Using context variables to use different datasets at execution time - Cloud

Talend Cloud Pipeline Designer User Guide

Version
Cloud
Language
English
Product
Talend Cloud
Module
Talend Pipeline Designer
Content
Administration and Monitoring > Monitoring executions
Administration and Monitoring > Monitoring logs
Data Governance > Filtering data
Data Quality and Preparation > Filtering data
Data Quality and Preparation > Managing datasets
Deployment > Deploying > Executing Pipelines
Design and Development > Designing Pipelines
Last publication date
2024-02-09

In this scenario context variables are added to override both datasets that are used as source and destination at execution time.

A pipeline shows an HTTP client dataset with a context variable as the pipeline source, a Filter processor, and a BigQuery dataset with a context variable as the pipeline destination.

Before you begin

  • You have previously created a connection to the system storing your source data, here an HTTP Client connection.

    The Base URL of the connection is: https://datausa.io/

  • You have previously added the dataset holding your source data.

    Here, United States public data including population statistics.

    The HTTP Client dataset properties are:
    • HTTP method: GET
    • Path: /api/data
    • Query parameters: Name: drilldowns Value: Nation; Name: measures Value: Population
    • Response body format: JSON
    • Extract a sub-part of the response: .data
    • Returned content: Body
  • You also have created the destination connection, here a Google BigQuery connection and a BigQuery dataset named Nation_statistics. This BigQuery table will be created at execution time and will contain US statistics per year.

Procedure

  1. Click Add pipeline on the Pipelines page. Your new pipeline opens.
  2. Give the pipeline a meaningful name.

    Example

    Filter US population stats on year >=2015
  3. Click ADD SOURCE to open the panel allowing you to select your source data, here get US stats.
  4. Select your dataset and click Select in order to add it to the pipeline.
    Rename it if needed.
  5. Click Plus and add a Filter processor to the pipeline. The Configuration panel opens.
  6. Give a meaningful name to the processor; filter on year >= 2015 for example.
  7. In the Filter area:
    1. Select .ID_Year in the Input area, as you want to filter the records corresponding to the year in which data has been collected.
    2. Select None in the Optionally select a function to apply list, >= in the Operator list and type in 2015 in the Value list as you want to filter on statistics collected after the year 2015.
  8. Click Save to save your configuration.

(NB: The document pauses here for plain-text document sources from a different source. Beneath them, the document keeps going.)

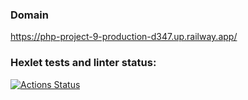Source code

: ### Domain 
https://php-project-9-production-d347.up.railway.app/

### Hexlet tests and linter status:
[![Actions Status](https://github.com/Vyacheslavkor/php-project-9/workflows/hexlet-check/badge.svg)](https://github.com/Vyacheslavkor/php-project-9/actions)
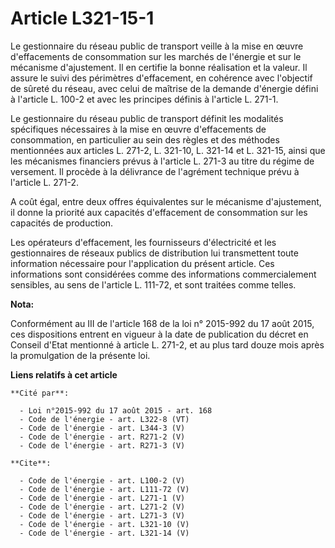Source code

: # Article L321-15-1

Le gestionnaire du réseau public de transport veille à la mise en œuvre d'effacements de consommation sur les marchés de
l'énergie et sur le mécanisme d'ajustement. Il en certifie la bonne réalisation et la valeur. Il assure le suivi des
périmètres d'effacement, en cohérence avec l'objectif de sûreté du réseau, avec celui de maîtrise de la demande d'énergie
défini à l'article L. 100-2 et avec les principes définis à l'article L. 271-1. 

Le gestionnaire du réseau public de transport définit les modalités spécifiques nécessaires à la mise en œuvre d'effacements
de consommation, en particulier au sein des règles et des méthodes mentionnées aux articles L. 271-2, L. 321-10, L. 321-14 et
L. 321-15, ainsi que les mécanismes financiers prévus à l'article L. 271-3 au titre du régime de versement. Il procède à la
délivrance de l'agrément technique prévu à l'article L. 271-2. 

A coût égal, entre deux offres équivalentes sur le mécanisme d'ajustement, il donne la priorité aux capacités d'effacement de
consommation sur les capacités de production. 

Les opérateurs d'effacement, les fournisseurs d'électricité et les gestionnaires de réseaux publics de distribution lui
transmettent toute information nécessaire pour l'application du présent article. Ces informations sont considérées comme des
informations commercialement sensibles, au sens de l'article L. 111-72, et sont traitées comme telles.

**Nota:**

Conformément au III de l'article 168 de la loi n° 2015-992 du 17 août 2015, ces dispositions entrent en vigueur à la date de
publication du décret en Conseil d'Etat mentionné à article L. 271-2, et au plus tard douze mois après la promulgation de la
présente loi.

**Liens relatifs à cet article**

	**Cité par**:

	  - Loi n°2015-992 du 17 août 2015 - art. 168
	  - Code de l'énergie - art. L322-8 (VT)
	  - Code de l'énergie - art. L344-3 (V)
	  - Code de l'énergie - art. R271-2 (V)
	  - Code de l'énergie - art. R271-3 (V)

	**Cite**:

	  - Code de l'énergie - art. L100-2 (V)
	  - Code de l'énergie - art. L111-72 (V)
	  - Code de l'énergie - art. L271-1 (V)
	  - Code de l'énergie - art. L271-2 (V)
	  - Code de l'énergie - art. L271-3 (V)
	  - Code de l'énergie - art. L321-10 (V)
	  - Code de l'énergie - art. L321-14 (V)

    You can see that the records are filtered and 6 records meet the criteria you have defined.

    The preview panel shows the input data before the filtering operation, and the output data after the filtering operation.
  9. Click the ADD DESTINATION item on the pipeline to open the panel allowing to select the BigQuery table that will hold your filtered data.
  10. Give a meaningful name to the Destination; Nation stats table for example and select Create table if not exists in the Table operation list, as you want to create the Nation_statistics table and insert data in it at execution time.
  11. (Optional) If you execute your pipeline at this stage, you will see in the logs that the filtered records were passed according to the filter you defined and you will see the new Nation_statistics table created in your Google BigQuery account. This new table contains the 6 filtered records with the statistics collected in the US.
    The BigQuery table named 'Nation_statistics' created at runtime displays 6 records related to the United States statistics.
  12. Go back to the Dataset tab of the US data - stats source to add and assign a variable:
    In the Configuration panel of the HTTP client source, the X icon that allows you to add context variables is highlighted next to the 'Nation' value.
    1. In the Query parameters, click the Context variable icon next to the Value parameter of the drilldowns to open the [Add variable] window.
    2. Give a name to your variable, State statistics for example.
    3. Enter the variable value that will overwrite the default resource to be retrieved, State here.
    4. Enter a description if needed and click Add.
    5. Now that your variable is created, you are redirected to the [Assign a variable] window that lists all context variables. Select yours and click Assign.
      Your variable and its value are assigned to the drilldowns query parameter of the HTTP Client dataset, which means the State parameter value will overwrite the Nation parameter value you have defined previously. Instead of retrieving nation statistics per year, state statistics per year will be retrieved.
    6. Click Save to save your configuration.
  13. Now go to the Dataset tab of the Nation stats table destination to add and assign a variable:
    In the Configuration panel of the BigQuery destination, the X icon that allows you to add context variables is highlighted next to the 'Nation_statistics' value.
    1. Click the Context variable icon next to the Table name parameter to open the [Add a variable] window.
    2. Give a name to your variable, State_table for example.
    3. Enter the variable value that will overwrite the default table, State_statistics here.
    4. Enter a description if needed and click Add.
    5. Now that your variable is created, you are redirected to the [Assign a variable] window that lists all context variables. Select yours and click Assign.
      In the 'Assign a variable' window, the new variable is selected and the 'Assign' button is enabled.
      Your variable and its value are assigned to the Table name parameter of the BigQuery dataset, which means the State table will overwrite the Nation table name you have defined previously. Instead of inserting data into the Nation table, data will be inserted into the State table.
    6. Click Save to save your configuration.
  14. On the top toolbar of Talend Cloud Pipeline Designer, click the Run button to open the panel allowing you to select your run profile.
  15. Select your run profile in the list (for more information, see Run profiles), then click Run to run your pipeline.

Results

Your pipeline is being executed, the data is filtered and corresponds to the context variable you have assigned to the source and destination datasets:
  • In the pipeline execution logs, you can see the context variables used to retrieve US State data and create the State table on BigQuery at execution time. 312 records are inserted into the new table.
    The Logs panel indicates that 312 records have been produced, and that the context variables used to retrieve US State data and create the State table on BigQuery have been applied at runtime.
  • In your Google BigQuery account, you can see the newly created State_statistics table that is filled with the filtered data (only State data collected after 2015).
    The BigQuery table named 'State_statistics' created at runtime displays all records related to the States statistics.